If the Allegations Are True, Penn State Should End Its Football Program: Next week, Penn State plays Ohio State in a battle of scandal-plagued programs. The thought of these two facing off ought to send chills through the NCAA, any alum of either school, and anyone who loves college sports. Penn State and Ohio State seem determined to convince America that big-college athletics is beyond redemption. Just bear in mind: What Penn State is accused of is 10,000 times worse than what Ohio State did.
At Penn State, one of two must be the case: Either the accusations are false or they are true. If false, then Penn State, Joe Paterno and all others implicated deserve their honor back. If the grand jury presentment is true, we have barely scratched the surface of Penn State's disgrace.
If the charges are true, not only did the Penn State football program allow its facilities to be used for the abuse of children, Penn State athletic officials and academic administrators were more concerned with preserving their money and power than with stopping future molestation. (The grand jury found the Penn State administrators' explanations for inaction "not credible.") If the charges are true, the phrases "Penn State" and "Joe Paterno" forever will be synonymous with the word "shame."
Barry Switzer told Jenni Carlson of the Daily Oklahoman, "Everyone on that staff had to have known." ESPN football analyst Mark May echoed the sentiment, and maintained that all members of the Penn State football staff should be fired. Big-college football facilities are more like dorms than office buildings -- staffers are present at all hours year-round. It seems implausible that a former coach could have brought numerous young boys into the football facility, taking them into the showers or sauna, without others knowing.
May supposed on ESPN that the reason Penn State did not cancel the remainder of its season is money. Penn State has given no one any reason to believe May is wrong. Joe Nocera of The New York Times notes, "In 2009, Penn State football generated a staggering $50 million in profit on $70 million in revenue, according to figures compiled by the Department of Education. Protecting those profits is the real core value of college football."
If Penn State's trustees and new administration really cared about shame at the school, the remainder of the football season would have been canceled.
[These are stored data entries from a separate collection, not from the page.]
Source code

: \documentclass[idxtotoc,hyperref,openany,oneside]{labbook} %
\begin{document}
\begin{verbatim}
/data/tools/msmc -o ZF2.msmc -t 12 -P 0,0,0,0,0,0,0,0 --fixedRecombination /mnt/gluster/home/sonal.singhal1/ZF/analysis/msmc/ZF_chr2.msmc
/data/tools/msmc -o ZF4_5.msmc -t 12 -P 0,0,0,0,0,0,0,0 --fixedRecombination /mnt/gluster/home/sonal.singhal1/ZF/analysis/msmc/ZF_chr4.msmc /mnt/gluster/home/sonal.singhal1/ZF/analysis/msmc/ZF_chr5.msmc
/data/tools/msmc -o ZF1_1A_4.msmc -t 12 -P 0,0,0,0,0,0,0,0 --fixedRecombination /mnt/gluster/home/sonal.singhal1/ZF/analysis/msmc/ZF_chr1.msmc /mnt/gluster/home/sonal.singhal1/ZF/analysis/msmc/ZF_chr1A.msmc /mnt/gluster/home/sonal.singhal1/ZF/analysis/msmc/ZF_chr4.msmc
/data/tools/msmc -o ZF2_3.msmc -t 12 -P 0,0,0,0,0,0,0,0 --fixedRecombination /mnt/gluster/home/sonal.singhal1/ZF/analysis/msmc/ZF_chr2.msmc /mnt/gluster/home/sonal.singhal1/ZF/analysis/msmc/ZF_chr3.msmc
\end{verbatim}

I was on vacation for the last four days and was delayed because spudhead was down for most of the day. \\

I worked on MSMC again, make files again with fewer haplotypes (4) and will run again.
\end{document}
Their actions suggest that what Penn State's trustees and new administration really care about is making the public think honor has been restored, in order to keep the money flowing.

If the charges are shown to be true, the way Penn State could prove contrition, and recover perspective, would be to end its football program. Penn State is talking about contrition, but talk is cheap. Ending the Nittany Lions' football program would prove contrition.
How Much Contempt Does Mike McQueary Deserve?
Penn State assistant coach Mike McQueary alleged to the grand jury that in 2002, he walked by the football showers in the late evening and saw former defensive coordinator Gerald Sandusky sexually abusing a boy of about 10 years. Sandusky denies the charge. According to the grand jury, McQueary "left immediately, distraught." He went to his father's house that night and did nothing. By the grand jury's account, McQueary did not so much as cry, "Stop!" He simply left, allowing a helpless child to suffer.
In most circumstances, law does not require that a bystander take any personal risk to thwart a crime in progress. But on that day, McQueary was a 28-year-old strapping recent college football player, while Sandusky was 58 years old. Had McQueary tried to stop the alleged crime, risk to him likely would have been minimal. Perhaps McQueary did not act because he is a coward. Even so, he could have called police without any risk to himself. Instead, McQueary later told Paterno, but said nothing to campus or local police. Years would pass before McQueary spoke to a law enforcement officer.
Commentators, including May and Robert Smith of ESPN, have expressed the view that McQueary is a loathsome figure. It is hard to disagree. Perhaps there is some mitigating fact about McQueary not yet known publicly. Based on what is known, he appears to be so heartless and selfish that he considered his career prospects in the football program more important than stopping an apparent act of child abuse. Having displayed low moral character, McQueary should never coach again in any sport at any level.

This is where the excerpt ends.